Aku kembali lagi ke gedung aula ini setelah sepuluh tahun hiatus. Sudah banyak yang berubah. Gedung ini melebar dan lebih  nampak seperti gedung bioskop dengan kursi berundak. Lampu sorot menggantung di langit-langit. Tempat ini penuh kenangan, tentang klub teater dan bocah konyol itu.
Setelah pertunjukan teater itu, murid-murid kelas tiga berpisah dengan kami untuk mencari takdir masing-masing, termasuk Juan yang kudengar merantau ke kota mengikuti jejak pamannya. Juga aku yang akhirnya menikah setelah penundaan demi klub teater di sekolah ini. Namun, pernikahan itu tak berusia lama. Kami harus berpisah sebab mantan suamiku tak cukup sabar mengurus perempuan yang menderita leukemia. Tubuhku habis, hanya menyisakan kerangka kering yang rapuh.
Kepala sekolah mengundangku kemari, di acara perpisahan peserta didik. Ia juga menawarkanku pekerjaan lagi sebagai pengajar seni seperti dulu. Akan tetapi, aku sudah tak mampu lagi. Aku bisa mati sewaktu-waktu. Kudengar keluhan kepala sekolah tentang kesibukannya mencari penggantiku setelah aku resign. "Jujur, tidak ada yang sehebat kamu."
Klub teater yang kubentuk, sering hilir mudik  ke luar negeri. Prestasinya membanggakan. Beruntung, seorang lelaki fresh graduate hadir lima tahun setelah klub teater itu genap berusia sepuluh tahun. Ia kembali meneruskan perjuanganku.
Duduk di kursi ini terasa seperti dj vu. Riuh tepuk tangan bergemuruh. Kupandangi lama gedung itu, kursi-kursi, dan panggung. Rasanya baru kemarin aku bergurau bersama anak-anak teater. Rambutku kini telah memutih. Jalanku lamban meski aku baru berkepala empat.
Gedung teater itu telah kosong, tetapi perasaan untuk beranjak belum mengusikku.

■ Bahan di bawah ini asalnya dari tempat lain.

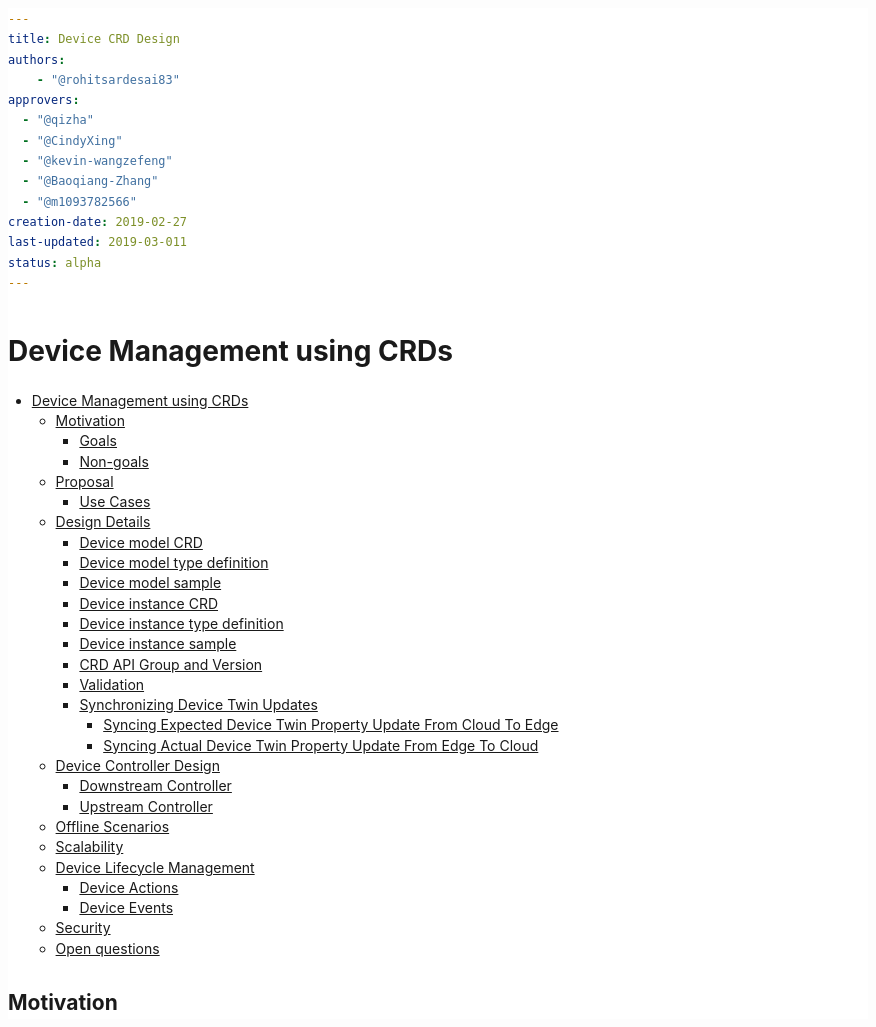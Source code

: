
 ```yaml
---
title: Device CRD Design
authors:
    - "@rohitsardesai83"
approvers:
  - "@qizha"
  - "@CindyXing"
  - "@kevin-wangzefeng"
  - "@Baoqiang-Zhang"
  - "@m1093782566"
creation-date: 2019-02-27
last-updated: 2019-03-011
status: alpha
---
```


# Device Management using CRDs

* [Device Management using CRDs](#device-management-using-crds)
  * [Motivation](#motivation)
    * [Goals](#goals)
    * [Non\-goals](#non-goals)
  * [Proposal](#proposal)
    * [Use Cases](#use-cases)
  * [Design Details](#design-details)  
    * [Device model CRD](#device-model-crd)
    * [Device model type definition](#device-model-type-definition)
    * [Device model sample](#device-model-sample)
    * [Device instance CRD](#device-instance-crd)
    * [Device instance type definition](#device-instance-type-definition)
    * [Device instance sample](#device-instance-sample)
    * [CRD API Group and Version](#crd-api-group-and-version)
    * [Validation](#validation)
    * [Synchronizing Device Twin Updates](#synchronizing-device-twin-updates)
      * [Syncing Expected Device Twin Property Update From Cloud To Edge](#syncing-expected-device-twin-property-update-from-cloud-to-edge)
      * [Syncing Actual Device Twin Property Update From Edge To Cloud](#syncing-actual-device-twin-property-update-from-edge-to-cloud)
  * [Device Controller Design](#device-controller-design)
    * [Downstream Controller](#downstream-controller)
    * [Upstream Controller](#upstream-controller)
  * [Offline Scenarios](#offline-scenarios)
  * [Scalability](#scalability)
  * [Device Lifecycle Management](#device-lifecycle-management)
    * [Device Actions](#device-actions)
    * [Device Events](#device-events)
   * [Security](#security)
   * [Open questions](#open-questions)

## Motivation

"Bu Rina." Suara parau mengejutkanku. Aku menoleh dan kudapati dirinya seperti sepuluh tahun yang lalu dengan segenggam bunga di tangan. "Apa kabar?"
Kudengar dari Bu Mawar, Juanlah yang menjadi pengajar seni setelahku.
Juan menyodorkan bunga kepadaku. "Aku mendalami teater berkat kau," ucapnya tegas. Suaranya berat. Aku tertegun.
Kuceritakan semuanya setelah aku tak mengajar di sekolah ini, termasuk tentang pernikahanku yang gagal.
"Jika kau terima cintaku dulu, pasti kau tak akan semenderita ini," ledeknya. Hari ini ia membuatku tertawa.